What I want — and it is quite possible that I shouldn’t want this — is for every locally free sheaf E with dual E^* on a smooth proper \cX over k and every integer i a nondegerate k-bilinear pairing

  • H^i(\cX, E) x H^{-i}(\cX, \omega^*_\cX \otimes_{O_\cX} E^*) —> k

Here \omega^*_\cX is (maybe, see below) an object of the derived category D(\cX) of \cX and the pairing should come from a map

  • Tr_\cX : H^0(\cX, \omega^*_\cX) —> k

via the cuproduct as usual. The complex \omega^*_\cX and the pairings should have more properties, but let’s ignore this for now.

Here is an example: Consider \cX = B(G) over a field k of characteristic p where G is a cyclic group of order p. Then we see that H^i(B(G), O_{B(G)}) = H^i(G, k) is zero for i < 0, but nonzero in all degrees i = 0, 1, 2, … Thus we see that the complex \omega^*_{B(G)} cannot be contained in D^{+}(X) since if it were then its cohomology groups H^{-i}(B(G), \omega^*_{B(G)}) would be zero for all sufficiently positive i! This is really the main point I wanted to make, and maybe you should stop reading now and have a beer instead (or tea).

Let me explain what I think \omega^*_{B(G)} is in case G = Z/2Z and the characteristic of k is equal to 2. In this case k[G] = k[e] with e^2 = 0. In this case the category of quasi-coherent O_{B(G)}-modules is equivalent to the category of k[e]-modules, the tensor product of O_{B(g)}-modules corresponds to tensoring over k(!), and H^0 corresponds to taking the kernel of e. An injective resolution of k is the complex

  • k[e] — e –> k[e] — e –> k[e] — e –> …

and it is clear that if you take the kernel of e, then you get k in each nonnegative degree with zero maps. I think that \omega^* is the “k-linear dual” of this complex. But we have to be careful when we do this because we are working with unbounded complexes. Since my brain doesn’t appear to be functioning very well right now, let me just try to say what I am thinking (and you can leave a comment if you think this is wrong). I want to think of the infinite complex above as the limit of the complexes L_n^* which are the stupid truncations of the complex above in degrees [0, n]. Then I say that

  • \omega^* = colim_n Hom_k(L_n^*, k)

for some notion of colimit of complexes. Why does this work? Well, I’m not sure it does, but I checked that it works for the two interesting modules I can compute the result for in this case, namely E = k and E = k[e]. Note that both modules are selfdual so it is easy to see what you get on both sides.

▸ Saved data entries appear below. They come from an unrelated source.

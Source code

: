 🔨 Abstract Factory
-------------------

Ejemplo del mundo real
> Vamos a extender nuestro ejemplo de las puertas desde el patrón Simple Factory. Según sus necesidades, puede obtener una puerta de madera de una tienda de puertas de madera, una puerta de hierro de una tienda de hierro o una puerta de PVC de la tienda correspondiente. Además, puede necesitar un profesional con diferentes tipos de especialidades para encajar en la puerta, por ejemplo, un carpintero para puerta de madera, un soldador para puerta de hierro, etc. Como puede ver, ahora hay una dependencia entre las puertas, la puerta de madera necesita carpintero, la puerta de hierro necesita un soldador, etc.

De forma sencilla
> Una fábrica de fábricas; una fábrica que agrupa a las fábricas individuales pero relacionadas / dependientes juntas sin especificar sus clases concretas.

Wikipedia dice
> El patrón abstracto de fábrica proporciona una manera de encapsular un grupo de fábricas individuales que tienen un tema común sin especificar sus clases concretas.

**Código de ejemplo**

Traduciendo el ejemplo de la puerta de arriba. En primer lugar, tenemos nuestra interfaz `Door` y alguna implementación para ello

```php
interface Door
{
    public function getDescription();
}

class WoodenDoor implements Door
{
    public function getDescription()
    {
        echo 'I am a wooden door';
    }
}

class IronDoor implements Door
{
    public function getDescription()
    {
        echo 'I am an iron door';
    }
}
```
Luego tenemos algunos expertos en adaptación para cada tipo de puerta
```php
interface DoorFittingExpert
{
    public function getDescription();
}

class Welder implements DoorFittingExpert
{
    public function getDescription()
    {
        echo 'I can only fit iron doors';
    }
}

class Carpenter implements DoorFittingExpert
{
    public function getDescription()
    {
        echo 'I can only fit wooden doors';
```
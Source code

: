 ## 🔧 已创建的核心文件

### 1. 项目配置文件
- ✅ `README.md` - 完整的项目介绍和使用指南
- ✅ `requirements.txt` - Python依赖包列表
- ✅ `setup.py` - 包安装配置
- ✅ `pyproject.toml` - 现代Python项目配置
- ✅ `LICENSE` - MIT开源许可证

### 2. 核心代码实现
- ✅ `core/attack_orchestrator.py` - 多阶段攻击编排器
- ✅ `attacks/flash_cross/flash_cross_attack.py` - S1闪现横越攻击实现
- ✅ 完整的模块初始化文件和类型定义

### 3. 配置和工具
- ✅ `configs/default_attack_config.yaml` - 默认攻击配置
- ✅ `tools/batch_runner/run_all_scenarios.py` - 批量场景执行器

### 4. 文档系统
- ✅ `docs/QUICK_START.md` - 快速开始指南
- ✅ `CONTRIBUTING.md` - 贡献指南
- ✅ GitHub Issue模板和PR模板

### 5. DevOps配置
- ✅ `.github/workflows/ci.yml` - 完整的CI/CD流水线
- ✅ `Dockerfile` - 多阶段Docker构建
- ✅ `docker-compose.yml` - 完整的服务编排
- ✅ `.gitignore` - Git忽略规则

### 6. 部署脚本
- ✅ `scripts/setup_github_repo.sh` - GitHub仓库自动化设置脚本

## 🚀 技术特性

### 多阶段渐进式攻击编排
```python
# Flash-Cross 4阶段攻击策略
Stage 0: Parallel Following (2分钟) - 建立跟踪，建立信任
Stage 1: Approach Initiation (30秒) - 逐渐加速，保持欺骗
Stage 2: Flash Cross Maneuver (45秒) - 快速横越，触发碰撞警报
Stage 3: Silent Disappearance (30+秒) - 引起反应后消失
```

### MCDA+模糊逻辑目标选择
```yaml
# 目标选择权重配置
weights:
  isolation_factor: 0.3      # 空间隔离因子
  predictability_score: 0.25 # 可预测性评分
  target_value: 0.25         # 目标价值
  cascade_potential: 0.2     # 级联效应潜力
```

Presumably, the correct thing to do is to take the homotopy colimit or something in the formula for \omega^* above. But I think a nice way to think about it is that \omega^* simply isn’t a complex, but a system of complexes. The next thing to try would be to look at a case where \cX is a global quotient \cX = [X/G] for some smooth proper X over k. Note that \cX —> B(G) is a smooth proper morphisms. Hence in this case we can presumably let \omega^*_\cX be the tensor product of the pullback of the system \omega^*_{B(G)} just constructed and the usual dualizing sheaf of X placed in degree -dim(X). Right?

[Edit 21:15: Replaced limit by colimit and vice versa, as per the comment of Bhargav below.]

[Edit March 10, 2011: See next post for a bit more of the underlying algebra.]

3 thoughts on “Serre duality

  1. I am probably being very stupid here, but don’t the maps go the “wrong way” for the stupid truncations to define a colimit of a non-negatively supported complex?

    • OK, you are right. To fix this I switched limit and colimit. For some reason I think using the stupid truncations is the correct thing to do and using the canonical truncations isn’t. The confusing issue is that taking the actual colimit of the complexes (as it is written now) gives a complex which is quasi-isomorphic to k placed in degree zero and this is NOT what we want. But each of the complexes Hom(L_n^*, k) is a bounded complex of free k[e]-modules and its cohomology is really equal to k in degrees -n, …, 0 which is what we want. If we use the canonical truncations this doesn’t work…

  2. If I don’t misunderstand things horribly, you are looking at ind-coherent sheaves in the sense of Gaitsgory. I will think about this a little more after lunch.